# Your objective
Output the full listing exactly, character for character.

# Exercise material
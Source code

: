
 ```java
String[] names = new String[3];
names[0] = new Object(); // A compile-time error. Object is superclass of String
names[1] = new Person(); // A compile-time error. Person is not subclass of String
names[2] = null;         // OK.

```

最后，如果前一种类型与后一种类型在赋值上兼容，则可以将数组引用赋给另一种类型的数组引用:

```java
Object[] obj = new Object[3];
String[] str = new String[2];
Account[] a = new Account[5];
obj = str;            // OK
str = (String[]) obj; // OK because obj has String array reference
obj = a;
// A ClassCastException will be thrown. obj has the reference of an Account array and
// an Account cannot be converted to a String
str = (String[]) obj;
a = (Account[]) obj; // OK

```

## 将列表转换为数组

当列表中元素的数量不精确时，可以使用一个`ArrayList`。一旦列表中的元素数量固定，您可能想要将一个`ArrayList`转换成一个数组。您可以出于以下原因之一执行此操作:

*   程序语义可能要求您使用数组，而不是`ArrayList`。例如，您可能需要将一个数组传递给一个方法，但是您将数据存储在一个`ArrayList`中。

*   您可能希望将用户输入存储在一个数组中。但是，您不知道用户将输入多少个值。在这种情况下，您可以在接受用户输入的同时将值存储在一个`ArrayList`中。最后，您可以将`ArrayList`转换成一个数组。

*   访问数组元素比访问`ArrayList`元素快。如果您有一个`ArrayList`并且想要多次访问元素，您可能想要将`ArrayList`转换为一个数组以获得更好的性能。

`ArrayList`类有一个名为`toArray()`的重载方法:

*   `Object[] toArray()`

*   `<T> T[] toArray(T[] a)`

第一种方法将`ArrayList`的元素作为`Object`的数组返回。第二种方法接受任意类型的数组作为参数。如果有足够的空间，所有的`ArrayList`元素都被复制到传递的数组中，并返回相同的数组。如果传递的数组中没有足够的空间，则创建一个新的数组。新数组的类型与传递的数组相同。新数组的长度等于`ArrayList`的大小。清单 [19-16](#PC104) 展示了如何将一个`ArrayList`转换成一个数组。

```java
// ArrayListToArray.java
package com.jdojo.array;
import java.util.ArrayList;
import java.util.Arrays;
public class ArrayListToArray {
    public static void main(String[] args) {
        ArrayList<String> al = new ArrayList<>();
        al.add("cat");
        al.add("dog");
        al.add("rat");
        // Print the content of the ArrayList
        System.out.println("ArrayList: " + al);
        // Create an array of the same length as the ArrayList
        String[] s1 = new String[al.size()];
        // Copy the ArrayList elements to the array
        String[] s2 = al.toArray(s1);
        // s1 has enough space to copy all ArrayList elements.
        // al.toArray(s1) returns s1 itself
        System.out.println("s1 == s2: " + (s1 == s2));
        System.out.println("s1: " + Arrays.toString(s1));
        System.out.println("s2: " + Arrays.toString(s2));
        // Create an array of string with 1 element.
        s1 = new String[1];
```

# Answer to the problem
Source code

:
 ```java
String[] names = new String[3];
names[0] = new Object(); // A compile-time error. Object is superclass of String
names[1] = new Person(); // A compile-time error. Person is not subclass of String
names[2] = null;         // OK.

```

最后，如果前一种类型与后一种类型在赋值上兼容，则可以将数组引用赋给另一种类型的数组引用:

```java
Object[] obj = new Object[3];
String[] str = new String[2];
Account[] a = new Account[5];
obj = str;            // OK
str = (String[]) obj; // OK because obj has String array reference
obj = a;
// A ClassCastException will be thrown. obj has the reference of an Account array and
// an Account cannot be converted to a String
str = (String[]) obj;
a = (Account[]) obj; // OK

```

## 将列表转换为数组

当列表中元素的数量不精确时，可以使用一个`ArrayList`。一旦列表中的元素数量固定，您可能想要将一个`ArrayList`转换成一个数组。您可以出于以下原因之一执行此操作:

*   程序语义可能要求您使用数组，而不是`ArrayList`。例如，您可能需要将一个数组传递给一个方法，但是您将数据存储在一个`ArrayList`中。

*   您可能希望将用户输入存储在一个数组中。但是，您不知道用户将输入多少个值。在这种情况下，您可以在接受用户输入的同时将值存储在一个`ArrayList`中。最后，您可以将`ArrayList`转换成一个数组。

*   访问数组元素比访问`ArrayList`元素快。如果您有一个`ArrayList`并且想要多次访问元素，您可能想要将`ArrayList`转换为一个数组以获得更好的性能。

`ArrayList`类有一个名为`toArray()`的重载方法:

*   `Object[] toArray()`

*   `<T> T[] toArray(T[] a)`

第一种方法将`ArrayList`的元素作为`Object`的数组返回。第二种方法接受任意类型的数组作为参数。如果有足够的空间，所有的`ArrayList`元素都被复制到传递的数组中，并返回相同的数组。如果传递的数组中没有足够的空间，则创建一个新的数组。新数组的类型与传递的数组相同。新数组的长度等于`ArrayList`的大小。清单 [19-16](#PC104) 展示了如何将一个`ArrayList`转换成一个数组。

```java
// ArrayListToArray.java
package com.jdojo.array;
import java.util.ArrayList;
import java.util.Arrays;
public class ArrayListToArray {
    public static void main(String[] args) {
        ArrayList<String> al = new ArrayList<>();
        al.add("cat");
        al.add("dog");
        al.add("rat");
        // Print the content of the ArrayList
        System.out.println("ArrayList: " + al);
        // Create an array of the same length as the ArrayList
        String[] s1 = new String[al.size()];
        // Copy the ArrayList elements to the array
        String[] s2 = al.toArray(s1);
        // s1 has enough space to copy all ArrayList elements.
        // al.toArray(s1) returns s1 itself
        System.out.println("s1 == s2: " + (s1 == s2));
        System.out.println("s1: " + Arrays.toString(s1));
        System.out.println("s2: " + Arrays.toString(s2));
        // Create an array of string with 1 element.
        s1 = new String[1];
```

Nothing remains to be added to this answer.